SAS Container Runtime Observability – Part 2

3 Likes

In this post we will continue the look at observability for SAS Container Runtime. In Part 1 I discussed the base configuration for both Prometheus and the SAS Container Runtime pods. In this post we will look at the metrics in more detail and the Grafana dashboard details. I will also share a sample dashboard that you can download.

For the purposes of this post when I say “model” I’m talking about any model or decision image that has been published.

When creating a Grafana dashboard you should consider the following:

Who is the intended audience for the dashboard, and
What is the purpose or objective of the dashboard?
For example, is it for: general status monitoring, performance monitoring, system availability or problem determination?

You want to avoid the “kitchen sink” dashboard.

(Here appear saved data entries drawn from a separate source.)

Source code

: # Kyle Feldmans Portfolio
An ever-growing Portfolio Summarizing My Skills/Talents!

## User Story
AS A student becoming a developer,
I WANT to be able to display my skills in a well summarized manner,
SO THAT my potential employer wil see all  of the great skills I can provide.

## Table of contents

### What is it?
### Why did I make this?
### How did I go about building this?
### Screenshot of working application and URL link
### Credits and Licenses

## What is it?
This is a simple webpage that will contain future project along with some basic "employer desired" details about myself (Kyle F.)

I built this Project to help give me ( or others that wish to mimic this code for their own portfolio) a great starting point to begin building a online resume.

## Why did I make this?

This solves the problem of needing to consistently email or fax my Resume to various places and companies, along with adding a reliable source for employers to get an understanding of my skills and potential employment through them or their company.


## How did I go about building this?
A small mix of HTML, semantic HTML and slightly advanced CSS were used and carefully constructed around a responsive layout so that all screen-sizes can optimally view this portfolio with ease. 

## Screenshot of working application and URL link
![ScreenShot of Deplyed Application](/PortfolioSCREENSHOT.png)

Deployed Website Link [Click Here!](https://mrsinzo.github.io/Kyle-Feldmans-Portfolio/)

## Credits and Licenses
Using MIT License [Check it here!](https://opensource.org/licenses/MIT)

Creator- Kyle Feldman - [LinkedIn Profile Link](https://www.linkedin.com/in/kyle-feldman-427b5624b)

This is a dashboard that has a lot of unrelated data (visualisation panels) and is a mashup of all possible types of data.

Understanding the target audience for the dashboard and the intended purpose will help you focus on the relevant information.

It is also important to understand the metrics data that is available to report on.

Understanding the metrics data

As described in Part 1, the metrics data is discussed in in the SAS Container Runtime Help Center documentation, see: Monitoring SAS Container Runtime Metrics

While this lists the core metrics values, the values returned can vary depending on the published model. Therefore, the best approach to get a full list of the metrics values is to call the metrics endpoint.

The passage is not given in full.